2.2 Regulation of and Compliance with Bylaws
Several different regulatory provisions as well as entities provide guidance on creating proper Bylaws. One well-known entity that provides guidance to hospitals in creating proper Bylaws is The Joint Commission. A hospital that wants to become Joint Commission–accredited must comply with special sets of guidelines that require facilities to create, adhere, and maintain certain policies and procedures that relate to the medical staff. Specifically, The Joint Commission creates elements and standards that hospitals must meet to be accredited by The Joint Commission. One of the standards that must be met is compliance with certain requirements for the Bylaws.
2.2.1 What Is The Joint Commission?
In 2011, The Joint Commission Task Force comprised of a hospital attorney and a medical staff attorney and representatives of hospital industry trade groups, medical and other health professional associations revised Joint Commission standard MS. 01.01.01, which addresses the Bylaws and the standards that address self-governance and accountability to the governing body.

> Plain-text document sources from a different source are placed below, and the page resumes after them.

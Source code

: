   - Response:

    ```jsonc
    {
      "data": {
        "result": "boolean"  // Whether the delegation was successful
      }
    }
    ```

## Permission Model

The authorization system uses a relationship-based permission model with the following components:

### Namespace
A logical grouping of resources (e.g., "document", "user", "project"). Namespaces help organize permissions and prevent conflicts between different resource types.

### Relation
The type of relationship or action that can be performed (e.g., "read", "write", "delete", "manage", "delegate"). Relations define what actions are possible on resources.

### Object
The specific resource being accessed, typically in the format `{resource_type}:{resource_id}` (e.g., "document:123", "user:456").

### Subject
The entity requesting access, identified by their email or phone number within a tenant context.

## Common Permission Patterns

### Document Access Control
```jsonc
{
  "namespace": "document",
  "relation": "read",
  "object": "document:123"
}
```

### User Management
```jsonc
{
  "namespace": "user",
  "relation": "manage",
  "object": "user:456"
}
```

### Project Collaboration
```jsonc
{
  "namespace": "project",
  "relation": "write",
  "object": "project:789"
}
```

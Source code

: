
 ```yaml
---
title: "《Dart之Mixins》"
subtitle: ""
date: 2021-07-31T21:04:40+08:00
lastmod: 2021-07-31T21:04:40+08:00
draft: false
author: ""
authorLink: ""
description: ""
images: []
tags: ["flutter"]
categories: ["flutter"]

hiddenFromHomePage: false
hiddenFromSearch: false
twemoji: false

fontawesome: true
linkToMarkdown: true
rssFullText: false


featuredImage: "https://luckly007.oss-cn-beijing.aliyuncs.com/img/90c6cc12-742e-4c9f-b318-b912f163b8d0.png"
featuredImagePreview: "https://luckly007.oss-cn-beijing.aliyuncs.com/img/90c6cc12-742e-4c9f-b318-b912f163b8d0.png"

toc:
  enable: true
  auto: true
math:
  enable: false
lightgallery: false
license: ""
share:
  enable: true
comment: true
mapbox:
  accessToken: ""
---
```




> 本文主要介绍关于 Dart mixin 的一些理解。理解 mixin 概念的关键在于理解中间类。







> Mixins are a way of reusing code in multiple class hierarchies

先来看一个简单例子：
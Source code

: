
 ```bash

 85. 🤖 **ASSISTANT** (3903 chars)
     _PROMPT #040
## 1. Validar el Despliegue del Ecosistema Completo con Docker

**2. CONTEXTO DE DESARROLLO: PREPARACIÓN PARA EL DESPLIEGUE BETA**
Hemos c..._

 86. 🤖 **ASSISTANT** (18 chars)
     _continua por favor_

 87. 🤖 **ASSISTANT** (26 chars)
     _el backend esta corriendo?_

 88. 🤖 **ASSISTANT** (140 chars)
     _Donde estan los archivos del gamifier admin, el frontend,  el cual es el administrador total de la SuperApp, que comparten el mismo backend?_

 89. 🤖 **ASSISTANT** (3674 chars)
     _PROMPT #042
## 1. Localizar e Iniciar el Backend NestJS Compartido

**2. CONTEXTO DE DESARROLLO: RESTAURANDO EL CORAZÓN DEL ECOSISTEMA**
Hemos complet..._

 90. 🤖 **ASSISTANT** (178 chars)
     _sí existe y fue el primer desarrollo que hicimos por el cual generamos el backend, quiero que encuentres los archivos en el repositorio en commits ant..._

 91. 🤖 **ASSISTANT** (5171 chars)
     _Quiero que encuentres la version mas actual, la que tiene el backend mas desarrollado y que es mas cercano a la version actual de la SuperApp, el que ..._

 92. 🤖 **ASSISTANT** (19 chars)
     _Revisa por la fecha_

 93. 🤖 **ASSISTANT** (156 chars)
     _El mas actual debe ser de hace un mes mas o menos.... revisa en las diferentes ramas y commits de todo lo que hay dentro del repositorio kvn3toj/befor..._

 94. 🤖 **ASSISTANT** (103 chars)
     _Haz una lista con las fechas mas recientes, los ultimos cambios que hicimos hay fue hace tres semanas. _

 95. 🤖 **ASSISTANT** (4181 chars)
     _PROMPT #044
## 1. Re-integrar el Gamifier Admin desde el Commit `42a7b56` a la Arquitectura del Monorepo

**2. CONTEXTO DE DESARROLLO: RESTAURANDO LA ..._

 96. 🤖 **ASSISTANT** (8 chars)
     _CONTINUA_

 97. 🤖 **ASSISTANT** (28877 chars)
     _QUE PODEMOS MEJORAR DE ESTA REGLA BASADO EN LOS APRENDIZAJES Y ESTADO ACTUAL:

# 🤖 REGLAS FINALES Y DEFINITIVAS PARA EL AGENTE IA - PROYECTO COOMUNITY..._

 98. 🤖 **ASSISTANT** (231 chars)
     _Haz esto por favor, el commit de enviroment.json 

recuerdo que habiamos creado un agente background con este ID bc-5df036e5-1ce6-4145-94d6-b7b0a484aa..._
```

The January 1, 2018, version of The Joint Commission MS. 01.01.01 contains 37 elements for hospital compliance. Some examples of the 37 elements that need to be contained in the Bylaws include:
- The medical staff structure
- Qualifications and process for appointment/reappointment to the medical staff
- Process for privileging and reprivileging licensed independent practitioners
- Process for credentialing and recredentialing licensed independent practitioners
- History and physical exam documentation requirements
- Identification of which categories of members can vote
- Identification of medical staff officers and the process for selecting/electing and removing medical staff officers
- Duties and qualifications of the department chairs
The MEC’s:
- Function
- Size and composition, which must include physicians and may include other practitioners and other individuals, as well as the process for member election, selection, and removal
- Authority and means by which the medical staff delegates such authority to and removes it from the MEC and acknowledgment that the MEC acts on behalf of the medical staff between its meetings and within the scope it defines
- Indications and processes for automatic and summary suspension and termination or reduction of privileges and membership
- Hearing and appeals process and the composition of the hearing committee
- Process for amending and adopting medical staff bylaws, rules, regulations, and policies, which must include a means for the medical staff to propose amendments directly to the governing body, without requiring MEC action.
MS.01.01.01 and its elements provide the framework for constructing, writing, and implementing Bylaws. In particular, it creates a mechanism for adoption and amendment of the Bylaws that, according to the standard, must be voted on by the entire medical staff and approved by the governing body.
In addition to the Joint Commission accreditation, another important regulatory mechanism that relates to the Bylaws is found in the Health Care Quality Improvement Act of 1986, (HCQIA). The Bylaws must be HCQIA-compliant to afford immunity for medical staff peer review members charged with overseeing the peer review process contained in the Bylaws.